MadeInGermany · September 8, 2017, 3:30pm

split makes A[1] A[2] ...
Nothing that you can lookup via a column.
Your initial attempt would need a second array that is string-addressed.

awk 'FNR==NR {split($1, A, "_"); B[A[1]]=$0; next} {print B[$1], $2}' file1 file2

But now the output corresponds to file2.

RudiC · September 8, 2017, 3:35pm

awk 'FNR==NR {split($1, A, "_"); A[1]=$0; next} {print A[$1], $2}' file1 file2

Yes, A is the receiving array of the split() function. It has index values 1 .. 4 (which never will match $1 nor $2 in file2) and is overwritten for every line read from the input file, so after reading the entire file1 it will hold the last line in A[1] and the residual fields in A[2] till A[4], never to be matched by following records from file2.
Plus, with file2 being the last file worked upon, the output - should it be generated at all - would have four lines only.

yifangt · September 8, 2017, 3:47pm

I figured out the problem which should be:

awk 'FNR==NR {split($1, A, "_"); B[A[1]]=$0; next} {print B[$1],$2} ' file1 file2

Thanks again!
Aha, I am soooooo glad I got the same as MadeInGermany!

Thanks for all your input!

RudiC · September 8, 2017, 4:05pm

Are you aware that you don't get your desired output from post#1 with your approach in post#12?
It would yield four lines only, and all R1.fq.gz would have disappeared

yifangt · September 8, 2017, 5:03pm

Thanks RudiC!
I was too excited to notice the problem, which is a serious bug for sure.
Seems the files order must be changed because of the similarity of the _R1/R2.fq.gz file names.

awk 'FNR==NR {B[$1]=$2; next} split($1, A, "_"){print $0, B[A[1]]}' file2 file1

However, if I do not change the files order, how to fix this bug if possible, Please?
Thanks again!

RudiC · September 9, 2017, 5:33am

It is possible, but that solution wouldn't lend itself naturally.
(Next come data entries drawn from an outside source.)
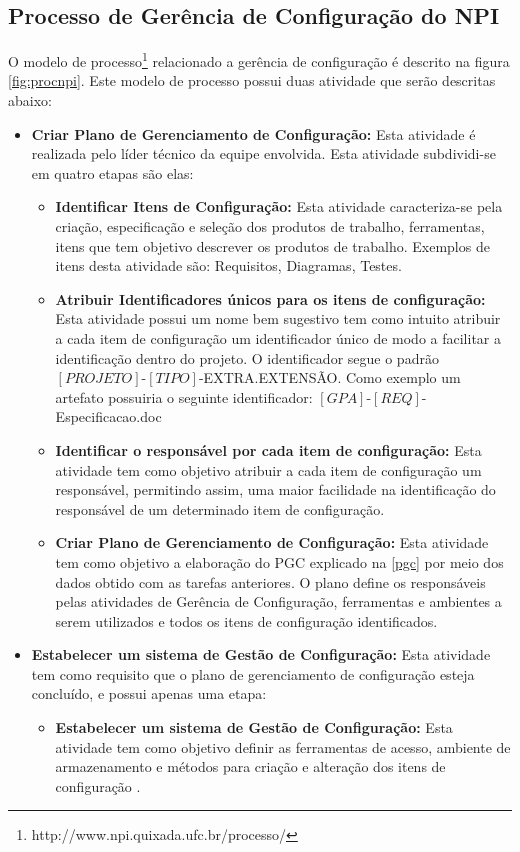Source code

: \subsection{Processo de Gerência de Configuração do NPI}
O modelo de processo\footnote{http://www.npi.quixada.ufc.br/processo/} relacionado a gerência de configuração é descrito na figura \autoref{fig:procnpi}. Este modelo de processo possui duas atividade que serão descritas abaixo:
\begin{itemize}
\item \textbf{Criar Plano de Gerenciamento de Configuração:} Esta atividade é realizada pelo líder técnico da equipe envolvida. Esta atividade subdividi-se em quatro etapas são elas:
\begin{itemize}
\item \textbf{Identificar Itens de Configuração:} Esta atividade caracteriza-se pela criação, especificação e seleção dos produtos de trabalho, ferramentas, itens que tem objetivo descrever os produtos de trabalho. Exemplos de itens desta atividade são: Requisitos, Diagramas, Testes.

\item \textbf{Atribuir Identificadores únicos para os itens de configuração:} Esta atividade possui um nome bem sugestivo tem como intuito atribuir a cada item de configuração um identificador único de modo a facilitar a identificação dentro do projeto. O identificador segue o padrão $\left[PROJETO\right]$-$\left[TIPO\right]$-EXTRA.EXTENSÃO. Como exemplo um artefato possuiria o seguinte identificador: $\left[GPA\right]$-$\left[REQ\right]$-Especificacao.doc

\item \textbf{Identificar o responsável por cada item de configuração:} Esta atividade tem como objetivo atribuir a cada item de configuração um responsável, permitindo assim, uma maior facilidade na identificação do responsável de um determinado item de configuração.
\item \textbf{Criar	Plano de Gerenciamento de Configuração:} Esta atividade tem como objetivo a elaboração do PGC explicado na \autoref{pgc} por meio dos dados obtido com as tarefas anteriores. O plano define os responsáveis pelas atividades de Gerência de Configuração, ferramentas e ambientes a serem utilizados e todos os itens de configuração identificados.
\end{itemize}
\item \textbf{Estabelecer um sistema de Gestão de Configuração:} Esta atividade tem como requisito que o plano de gerenciamento de configuração esteja concluído, e possui apenas uma etapa:
\begin{itemize}
\item \textbf{Estabelecer um sistema de Gestão de Configuração:} Esta atividade tem como objetivo definir as ferramentas de acesso, ambiente de armazenamento e métodos para criação e alteração dos itens de configuração \cite{processonpi}. 
\end{itemize}
\end{itemize}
You'd need to suck in the entire first file - which I presume is larger - into RAM and either store it in two arrays (key and entire record) or have an algorithm search the key later. Then, for every line in file two, you'd need to run through ALL keys to find ALL occurrences of the key for printout. All that can become lengthy for huge files.